_PROBLEM TO WORK ON_:
Work out how many lines of the material below contain the word "deleted", then write that number alone.

_SUPPLIED MATERIAL_:
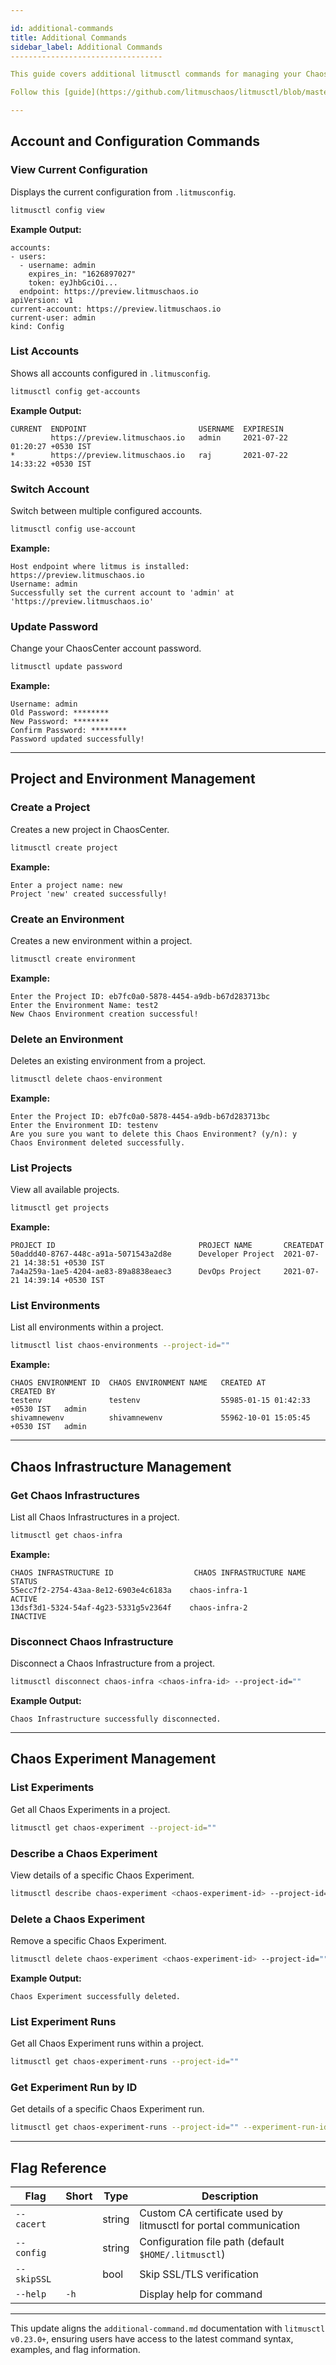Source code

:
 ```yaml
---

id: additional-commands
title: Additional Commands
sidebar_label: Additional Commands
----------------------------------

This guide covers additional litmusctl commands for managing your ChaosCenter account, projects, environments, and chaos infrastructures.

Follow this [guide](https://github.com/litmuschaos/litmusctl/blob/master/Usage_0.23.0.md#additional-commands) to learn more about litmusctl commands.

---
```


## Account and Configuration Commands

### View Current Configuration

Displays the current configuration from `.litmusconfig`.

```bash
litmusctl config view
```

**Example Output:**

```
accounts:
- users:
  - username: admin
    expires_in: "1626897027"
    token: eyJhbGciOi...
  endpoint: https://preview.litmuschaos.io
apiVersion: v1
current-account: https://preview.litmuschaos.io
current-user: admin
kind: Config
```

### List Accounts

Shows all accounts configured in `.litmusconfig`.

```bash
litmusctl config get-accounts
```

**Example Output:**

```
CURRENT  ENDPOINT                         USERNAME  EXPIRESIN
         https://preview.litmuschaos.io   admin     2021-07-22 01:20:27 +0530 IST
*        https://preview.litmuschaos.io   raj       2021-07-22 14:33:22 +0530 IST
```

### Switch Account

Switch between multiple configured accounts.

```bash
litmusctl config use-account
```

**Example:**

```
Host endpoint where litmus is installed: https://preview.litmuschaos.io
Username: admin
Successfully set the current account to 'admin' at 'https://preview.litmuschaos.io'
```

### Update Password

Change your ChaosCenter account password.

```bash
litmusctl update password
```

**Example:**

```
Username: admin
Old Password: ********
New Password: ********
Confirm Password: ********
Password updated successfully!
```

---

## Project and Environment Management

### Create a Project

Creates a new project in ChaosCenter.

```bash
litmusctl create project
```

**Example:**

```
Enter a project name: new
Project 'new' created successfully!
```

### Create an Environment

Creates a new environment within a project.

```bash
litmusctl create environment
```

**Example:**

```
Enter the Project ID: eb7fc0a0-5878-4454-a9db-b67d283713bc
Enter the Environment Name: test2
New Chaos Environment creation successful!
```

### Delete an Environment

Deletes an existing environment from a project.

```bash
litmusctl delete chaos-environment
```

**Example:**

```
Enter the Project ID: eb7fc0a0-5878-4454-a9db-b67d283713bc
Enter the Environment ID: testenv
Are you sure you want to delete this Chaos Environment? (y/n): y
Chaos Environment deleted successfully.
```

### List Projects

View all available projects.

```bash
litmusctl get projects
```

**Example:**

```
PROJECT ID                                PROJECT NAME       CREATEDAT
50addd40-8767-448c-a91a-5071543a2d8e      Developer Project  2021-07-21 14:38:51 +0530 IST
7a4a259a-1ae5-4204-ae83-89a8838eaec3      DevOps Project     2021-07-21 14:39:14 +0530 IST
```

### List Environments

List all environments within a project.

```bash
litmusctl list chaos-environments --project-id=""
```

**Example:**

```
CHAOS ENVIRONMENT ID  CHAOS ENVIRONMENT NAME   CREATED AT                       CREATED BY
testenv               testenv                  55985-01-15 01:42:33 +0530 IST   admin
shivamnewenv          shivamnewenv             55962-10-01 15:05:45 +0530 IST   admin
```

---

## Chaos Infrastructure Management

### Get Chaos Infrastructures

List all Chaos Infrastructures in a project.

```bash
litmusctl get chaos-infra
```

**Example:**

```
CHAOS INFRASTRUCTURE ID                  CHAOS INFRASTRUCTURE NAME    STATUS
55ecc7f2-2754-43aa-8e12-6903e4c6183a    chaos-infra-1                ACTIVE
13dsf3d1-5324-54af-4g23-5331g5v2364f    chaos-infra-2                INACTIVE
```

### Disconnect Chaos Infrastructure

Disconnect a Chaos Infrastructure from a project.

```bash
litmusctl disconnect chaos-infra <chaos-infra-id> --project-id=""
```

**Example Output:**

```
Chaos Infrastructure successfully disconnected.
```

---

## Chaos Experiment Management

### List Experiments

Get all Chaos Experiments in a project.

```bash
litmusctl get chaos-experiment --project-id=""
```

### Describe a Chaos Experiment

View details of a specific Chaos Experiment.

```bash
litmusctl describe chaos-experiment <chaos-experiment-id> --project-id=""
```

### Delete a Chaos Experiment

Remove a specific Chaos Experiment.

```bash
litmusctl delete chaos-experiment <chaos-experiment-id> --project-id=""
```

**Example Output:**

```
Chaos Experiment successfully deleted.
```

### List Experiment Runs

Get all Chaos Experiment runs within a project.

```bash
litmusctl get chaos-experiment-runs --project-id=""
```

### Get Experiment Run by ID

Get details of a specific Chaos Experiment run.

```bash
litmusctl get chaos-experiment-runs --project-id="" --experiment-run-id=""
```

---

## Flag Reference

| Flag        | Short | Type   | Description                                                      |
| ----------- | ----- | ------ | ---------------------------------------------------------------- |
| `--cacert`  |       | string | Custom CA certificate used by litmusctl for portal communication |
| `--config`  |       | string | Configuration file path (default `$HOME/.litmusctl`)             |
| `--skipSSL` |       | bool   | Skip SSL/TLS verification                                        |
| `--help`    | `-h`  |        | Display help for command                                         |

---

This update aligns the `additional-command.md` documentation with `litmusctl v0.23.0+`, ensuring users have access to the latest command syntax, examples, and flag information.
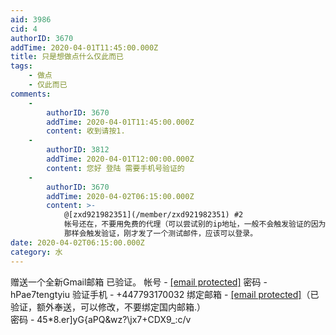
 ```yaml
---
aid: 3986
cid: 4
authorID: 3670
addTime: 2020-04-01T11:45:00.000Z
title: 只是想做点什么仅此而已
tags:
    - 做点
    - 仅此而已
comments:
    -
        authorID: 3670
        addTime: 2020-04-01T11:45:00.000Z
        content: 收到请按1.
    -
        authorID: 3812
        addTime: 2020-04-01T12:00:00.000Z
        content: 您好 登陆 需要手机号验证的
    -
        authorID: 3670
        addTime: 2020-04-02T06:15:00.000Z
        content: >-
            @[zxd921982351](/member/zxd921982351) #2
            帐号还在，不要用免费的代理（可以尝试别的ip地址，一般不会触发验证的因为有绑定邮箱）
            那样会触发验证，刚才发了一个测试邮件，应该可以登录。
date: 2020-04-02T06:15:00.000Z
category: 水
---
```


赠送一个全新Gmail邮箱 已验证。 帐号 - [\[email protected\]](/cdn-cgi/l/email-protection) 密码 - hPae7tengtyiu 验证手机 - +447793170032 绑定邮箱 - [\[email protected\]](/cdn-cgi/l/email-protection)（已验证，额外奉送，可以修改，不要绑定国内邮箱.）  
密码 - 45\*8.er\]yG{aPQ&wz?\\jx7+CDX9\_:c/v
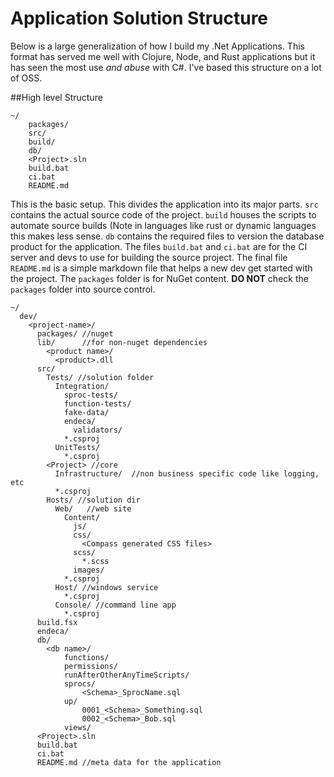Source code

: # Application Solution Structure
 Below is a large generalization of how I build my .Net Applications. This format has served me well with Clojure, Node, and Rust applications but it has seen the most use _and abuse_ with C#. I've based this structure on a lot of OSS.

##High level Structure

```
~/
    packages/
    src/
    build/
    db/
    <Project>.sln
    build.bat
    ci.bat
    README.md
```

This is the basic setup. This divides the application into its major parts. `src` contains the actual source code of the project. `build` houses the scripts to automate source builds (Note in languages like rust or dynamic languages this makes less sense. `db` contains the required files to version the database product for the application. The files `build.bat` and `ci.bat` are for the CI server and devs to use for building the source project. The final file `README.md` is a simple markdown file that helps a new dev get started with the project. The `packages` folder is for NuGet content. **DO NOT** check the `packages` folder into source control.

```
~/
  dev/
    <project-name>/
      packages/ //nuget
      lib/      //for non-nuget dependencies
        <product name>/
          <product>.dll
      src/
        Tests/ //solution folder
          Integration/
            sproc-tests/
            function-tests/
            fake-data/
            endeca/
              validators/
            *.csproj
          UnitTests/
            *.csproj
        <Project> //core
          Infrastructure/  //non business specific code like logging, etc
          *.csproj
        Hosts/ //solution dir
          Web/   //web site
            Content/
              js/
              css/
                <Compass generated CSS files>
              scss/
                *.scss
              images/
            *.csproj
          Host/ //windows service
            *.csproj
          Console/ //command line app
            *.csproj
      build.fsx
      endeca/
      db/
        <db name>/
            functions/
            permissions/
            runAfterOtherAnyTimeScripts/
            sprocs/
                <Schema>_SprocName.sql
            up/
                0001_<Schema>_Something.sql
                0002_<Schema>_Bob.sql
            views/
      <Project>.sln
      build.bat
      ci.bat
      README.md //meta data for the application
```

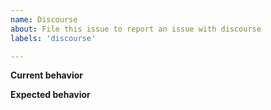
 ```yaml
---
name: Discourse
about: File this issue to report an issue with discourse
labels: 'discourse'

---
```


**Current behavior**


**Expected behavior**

_REPLY TO THE TASK_:
2